**GIVEN DATA**
######
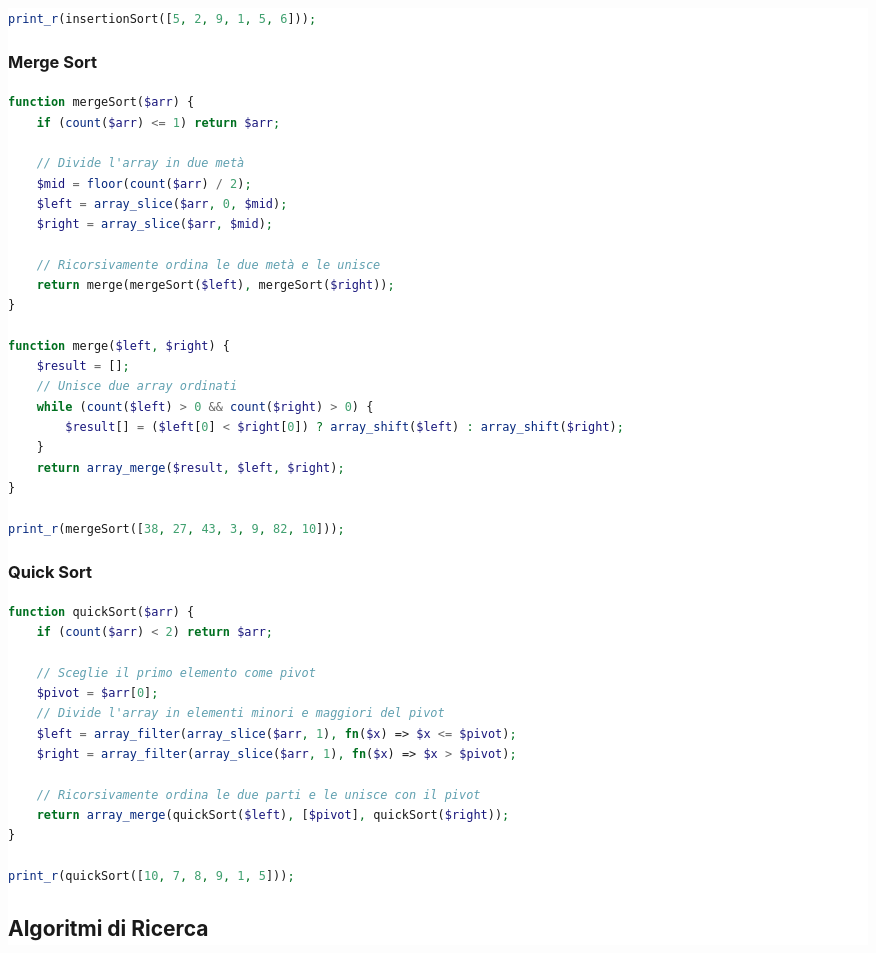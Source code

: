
 ```php
print_r(insertionSort([5, 2, 9, 1, 5, 6]));
```

### Merge Sort

```php
function mergeSort($arr) {
    if (count($arr) <= 1) return $arr;

    // Divide l'array in due metà
    $mid = floor(count($arr) / 2);
    $left = array_slice($arr, 0, $mid);
    $right = array_slice($arr, $mid);

    // Ricorsivamente ordina le due metà e le unisce
    return merge(mergeSort($left), mergeSort($right));
}

function merge($left, $right) {
    $result = [];
    // Unisce due array ordinati
    while (count($left) > 0 && count($right) > 0) {
        $result[] = ($left[0] < $right[0]) ? array_shift($left) : array_shift($right);
    }
    return array_merge($result, $left, $right);
}

print_r(mergeSort([38, 27, 43, 3, 9, 82, 10]));
```

### Quick Sort

```php
function quickSort($arr) {
    if (count($arr) < 2) return $arr;

    // Sceglie il primo elemento come pivot
    $pivot = $arr[0];
    // Divide l'array in elementi minori e maggiori del pivot
    $left = array_filter(array_slice($arr, 1), fn($x) => $x <= $pivot);
    $right = array_filter(array_slice($arr, 1), fn($x) => $x > $pivot);

    // Ricorsivamente ordina le due parti e le unisce con il pivot
    return array_merge(quickSort($left), [$pivot], quickSort($right));
}

print_r(quickSort([10, 7, 8, 9, 1, 5]));
```

## Algoritmi di Ricerca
######
**WORK REQUEST**
Collect the lines of the data that carry the word "left".

**TASK ANSWER**
    $left = array_slice($arr, 0, $mid);
    return merge(mergeSort($left), mergeSort($right));
function merge($left, $right) {
    while (count($left) > 0 && count($right) > 0) {
        $result[] = ($left[0] < $right[0]) ? array_shift($left) : array_shift($right);
    return array_merge($result, $left, $right);
    $left = array_filter(array_slice($arr, 1), fn($x) => $x <= $pivot);
    return array_merge(quickSort($left), [$pivot], quickSort($right));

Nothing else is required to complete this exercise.